Source texts of formatted documents
--- START ---
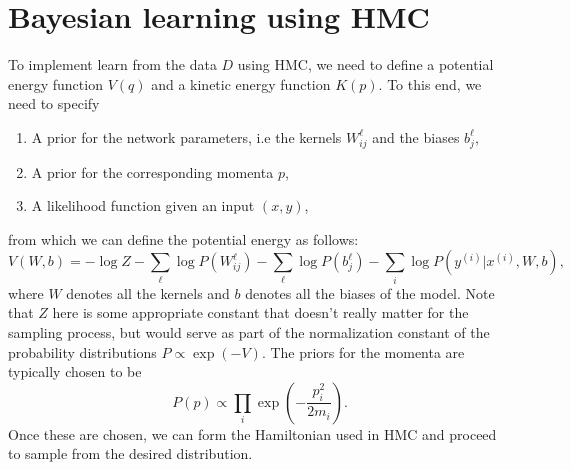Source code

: \section{Bayesian learning using HMC}
To implement learn from the data $D$ using HMC, we need to define a potential energy function $V(q)$ 
and a kinetic energy function $K(p)$. To this end, we need to specify
\begin{enumerate}
  \item A prior for the network parameters, i.e the kernels $W_{ij}^\ell$ and the biases $b_j^{\ell}$,
  \item A prior for the corresponding momenta $p$,
  \item A likelihood function given an input $(x, y)$,
\end{enumerate}
from which we can define the potential energy as follows:
\begin{equation}
  V(W, b) = - \log Z - \sum_{\ell}\log P(W_{ij}^\ell) - \sum_{\ell}\log P(b_j^\ell) - \sum_i \log P(y^{(i)}| x^{(i)}, W, b), 
\end{equation}
where $W$ denotes all the kernels and $b$ denotes all the biases of the model. Note that $Z$ here is some appropriate constant that doesn't really matter for the sampling process, but would serve as part of the normalization constant of the probability distributions $P \propto \exp(-V)$.
The priors for the momenta are typically chosen to be 
\begin{equation}
  P(p) \propto \prod_i \exp \left(- \frac{p_i^2}{2m_i}\right).
\end{equation}
Once these are chosen, we can form the Hamiltonian used in HMC and proceed to sample from the desired distribution.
--- END ---
**What you have to do:** Using the entries above, copy exactly the lines from the one containing "P(p) \propto \prod_i" through the last, both included.

**Solution to the exercise:**
  P(p) \propto \prod_i \exp \left(- \frac{p_i^2}{2m_i}\right).
\end{equation}
Once these are chosen, we can form the Hamiltonian used in HMC and proceed to sample from the desired distribution.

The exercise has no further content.